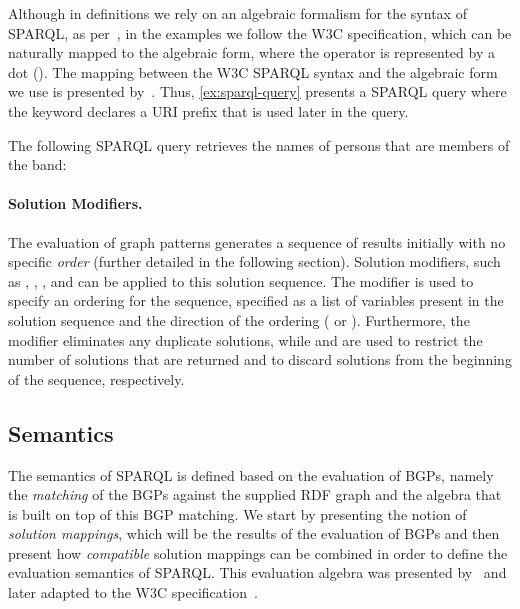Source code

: %
Although in definitions we rely on an algebraic formalism for the syntax of SPARQL, as
per~\citet{PerezArenasGutierrez:2009aa}, in the examples we follow the \ac{W3C} specification, which can be naturally
mapped to the algebraic form, where the \AND operator is represented by a dot ().  The mapping between the
\ac{W3C} SPARQL syntax and the algebraic form we use is presented by~\citet{ArenasGutierrezPerez:2009ab}.
%
Thus, \cref{ex:sparql-query} presents a SPARQL query where the \PREFIX keyword declares a \ac{URI} prefix that is
used later in the query.
%
\begin{example} 
  \label{ex:sparql-query}
  The following SPARQL query retrieves the names of persons that are members of the  band:
  
\end{example}

\paragraph*{Solution Modifiers.}
\label{sec:solution-modifiers}

The evaluation of graph patterns generates a sequence of results initially with no specific \emph{order} (further
detailed in the following section).  Solution modifiers, such as \ORDERBY, \LIMIT, \OFFSET, and \DISTINCT can be applied
to this solution sequence.
%
The \ORDERBY modifier is used to specify an ordering for the sequence, specified as a list of variables present in the
solution sequence and the direction of the ordering ( or ).
%
Furthermore, the \DISTINCT modifier eliminates any duplicate solutions, while \LIMIT and \OFFSET are used to restrict
the number of solutions that are returned and to discard solutions from the beginning of the sequence, respectively.



\subsection*{Semantics}
\label{sec:sparql-semantics}


The semantics of SPARQL is defined based on the evaluation of \acp{BGP}, namely the \emph{matching} of the \acp{BGP}
against the supplied \ac{RDF} graph and the algebra that is built on top of this \ac{BGP} matching.
%
We start by presenting the notion of \emph{solution mappings}, which will be the results of the evaluation of \acp{BGP}
and then present how \emph{compatible} solution mappings can be combined in order to define the evaluation semantics of
SPARQL.
%
This evaluation algebra was presented by~\citet{Cyganiak:2005aa,PerezArenasGutierrez:2006aa} and later adapted to the
\ac{W3C} specification~\cite[Section~12.5]{PrudhommeauxSeaborne:2008aa}.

**EXERCISE DIRECTIONS:** Output, word for word, the full listing above, with no pictures.

**PROBLEM SOLUTION:**
Source code

: %
Although in definitions we rely on an algebraic formalism for the syntax of SPARQL, as
per~\citet{PerezArenasGutierrez:2009aa}, in the examples we follow the \ac{W3C} specification, which can be naturally
mapped to the algebraic form, where the \AND operator is represented by a dot ().  The mapping between the
\ac{W3C} SPARQL syntax and the algebraic form we use is presented by~\citet{ArenasGutierrezPerez:2009ab}.
%
Thus, \cref{ex:sparql-query} presents a SPARQL query where the \PREFIX keyword declares a \ac{URI} prefix that is
used later in the query.
%
\begin{example} 
  \label{ex:sparql-query}
  The following SPARQL query retrieves the names of persons that are members of the  band:
  
\end{example}

\paragraph*{Solution Modifiers.}
\label{sec:solution-modifiers}

The evaluation of graph patterns generates a sequence of results initially with no specific \emph{order} (further
detailed in the following section).  Solution modifiers, such as \ORDERBY, \LIMIT, \OFFSET, and \DISTINCT can be applied
to this solution sequence.
%
The \ORDERBY modifier is used to specify an ordering for the sequence, specified as a list of variables present in the
solution sequence and the direction of the ordering ( or ).
%
Furthermore, the \DISTINCT modifier eliminates any duplicate solutions, while \LIMIT and \OFFSET are used to restrict
the number of solutions that are returned and to discard solutions from the beginning of the sequence, respectively.



\subsection*{Semantics}
\label{sec:sparql-semantics}


The semantics of SPARQL is defined based on the evaluation of \acp{BGP}, namely the \emph{matching} of the \acp{BGP}
against the supplied \ac{RDF} graph and the algebra that is built on top of this \ac{BGP} matching.
%
We start by presenting the notion of \emph{solution mappings}, which will be the results of the evaluation of \acp{BGP}
and then present how \emph{compatible} solution mappings can be combined in order to define the evaluation semantics of
SPARQL.
%
This evaluation algebra was presented by~\citet{Cyganiak:2005aa,PerezArenasGutierrez:2006aa} and later adapted to the
\ac{W3C} specification~\cite[Section~12.5]{PrudhommeauxSeaborne:2008aa}.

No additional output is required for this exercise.